Следуя той же логике, Ж.Бодрийяр выделяет понятие «первичных потребностей», которое базируется на своеобразном «прожиточном антропологическом минимуме» – минимуме «первичных потребностей». К числу первичных потребностей он относит потребность в собственной территории, на которой индивид может есть, пить, спать, заниматься любовью. Неразрешимая дихотомия первичных и вторичных потребностей представляется ученому очевидной: «По ту сторону порога выживания человек больше не знает, чего он хочет, – так он становится для экономиста собственно «социальным», то есть отчуждаемым, подверженным манипуляциям и мистификациям. По ту сторону он оказывается жертвой социального и культурного, а по эту – автономной неотчуждаемой сущностью. Мы видим, как это различение, уводя всю область социокультурного во вторичные потребности, позволяет – позади функционального алиби потребности-выжи­вания – восстановить уровень индивидуальной сущности, некую человекосущность, имеющую основание в природе» (Там же; с. 75).
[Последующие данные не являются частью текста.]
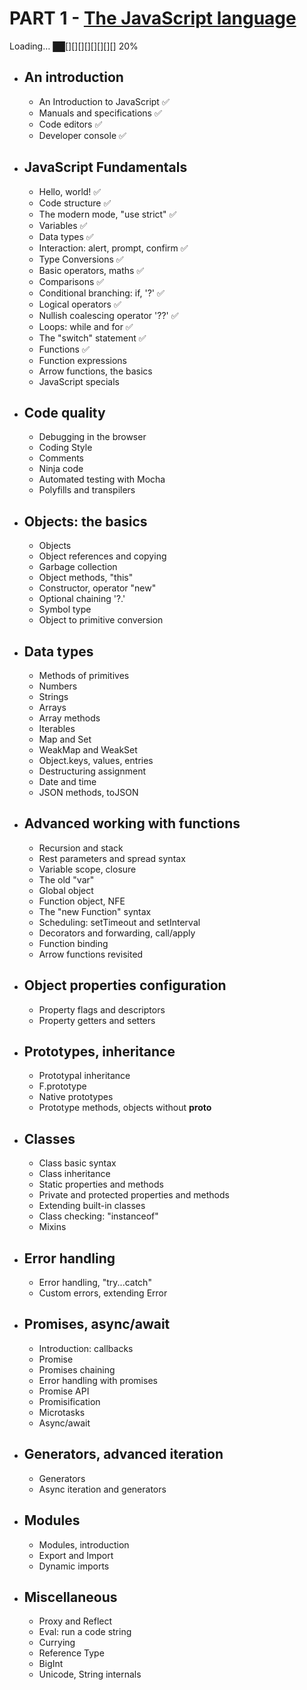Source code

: # PART 1 - [The JavaScript language](https://learn.javascript.ru/)
Loading… ██[][][][][][][][] 20%
* ## An introduction                   

    + An Introduction to JavaScript ✅ 
    + Manuals and specifications ✅    
    + Code editors ✅ 
    + Developer console ✅ 
    
* ## JavaScript Fundamentals
    + Hello, world! ✅
    + Code structure  ✅
    + The modern mode, "use strict"  ✅
    + Variables ✅
    + Data types ✅
    + Interaction: alert, prompt, confirm ✅
    + Type Conversions ✅
    + Basic operators, maths ✅
    + Comparisons ✅
    + Conditional branching: if, '?' ✅
    + Logical operators ✅
    + Nullish coalescing operator '??' ✅
    + Loops: while and for ✅
    + The "switch" statement ✅
    + Functions ✅
    + Function expressions
    + Arrow functions, the basics
    + JavaScript specials
    
* ## Code quality
    + Debugging in the browser
    + Coding Style
    + Comments
    + Ninja code
    + Automated testing with Mocha
    + Polyfills and transpilers
    
* ## Objects: the basics
    + Objects
    + Object references and copying
    + Garbage collection
    + Object methods, "this"
    + Constructor, operator "new"
    + Optional chaining '?.'
    + Symbol type
    + Object to primitive conversion
  
+ ## Data types
    + Methods of primitives
    + Numbers
    + Strings
    + Arrays
    + Array methods
    + Iterables
    + Map and Set
    + WeakMap and WeakSet
    + Object.keys, values, entries
    + Destructuring assignment
    + Date and time
    + JSON methods, toJSON
    
+ ## Advanced working with functions
    + Recursion and stack
    + Rest parameters and spread syntax
    + Variable scope, closure
    + The old "var"
    + Global object
    + Function object, NFE
    + The "new Function" syntax
    + Scheduling: setTimeout and setInterval
    + Decorators and forwarding, call/apply
    + Function binding
    + Arrow functions revisited
    
+ ## Object properties configuration
    + Property flags and descriptors
    + Property getters and setters
    
+ ## Prototypes, inheritance
     + Prototypal inheritance
     + F.prototype
     + Native prototypes
     + Prototype methods, objects without __proto__
     
+ ## Classes
    + Class basic syntax
    + Class inheritance
    + Static properties and methods
    + Private and protected properties and methods
    + Extending built-in classes
    + Class checking: "instanceof"
    + Mixins
    
+ ## Error handling
    + Error handling, "try...catch"
    + Custom errors, extending Error
    
+ ## Promises, async/await
    + Introduction: callbacks
    + Promise
    + Promises chaining
    + Error handling with promises
    + Promise API
    + Promisification
    + Microtasks
    + Async/await
    
+ ## Generators, advanced iteration
    + Generators
    + Async iteration and generators
    
+ ## Modules
    + Modules, introduction
    + Export and Import
    + Dynamic imports
    
+ ##  Miscellaneous
    + Proxy and Reflect
    + Eval: run a code string
    + Currying
    + Reference Type
    + BigInt
    + Unicode, String internals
Последствия данного процесса рискуют привести к кризису, как внутриличностному, так и культурному: «прожиточный антропологический минимум» становится для индивида деструктивным, потому что он определяется по остаточному принципу в соотношении с главной жизненной необходимостью «некоего избытка»: доли Бога, доли жертвы, излишней траты, экономической прибыли. Согласно мнению Бодрийяра, эти «избытки» разрушают жизнь человека. В качестве выхода ему представляется освобождение от «избытков», от всякого рода обязательств магического, социального, культурного или религиозного порядка.

В то же время, индивид, «освобожденный» от своих архаических, символических и личных связей, самим фактом своего существования разрушает социальное понимание полезности, потребностей, социальных и культурных форм их удовлетворения, а также необходимость потребительской стоимости. Подчеркнем, что некоторая «понятийная размытость», характерна не только для научного творчества Ж.Бодрийяра, но и других представителей постмодернизма. Под «культурой» в разных книгах – «Система вещей», «К критике политической экономии знака», «Символический обмен и смерть» – им понимается разное: от типичной для масс-медиа, формы подавления индивидуальности – до одного из способов возвращения этой индивидуальности, своеобразной реализации в культуре собственного образа.

Рассматривая понятии перехода и переходности в системе координат посмодерна, необходимо отметить некую схожесть этих понятий: переход – это то, что грозит новыми процессами, и приставка «пост» намекает на некие процессы, которые произойдут после того, как… О том, как грамотно сформуривать окончание данной мысли, ученые спорят. По мнению одних, приставка «пост» имеет не временное, а художественно-стилевое значение. Постмодернизм – это то, что наступило после модернизма.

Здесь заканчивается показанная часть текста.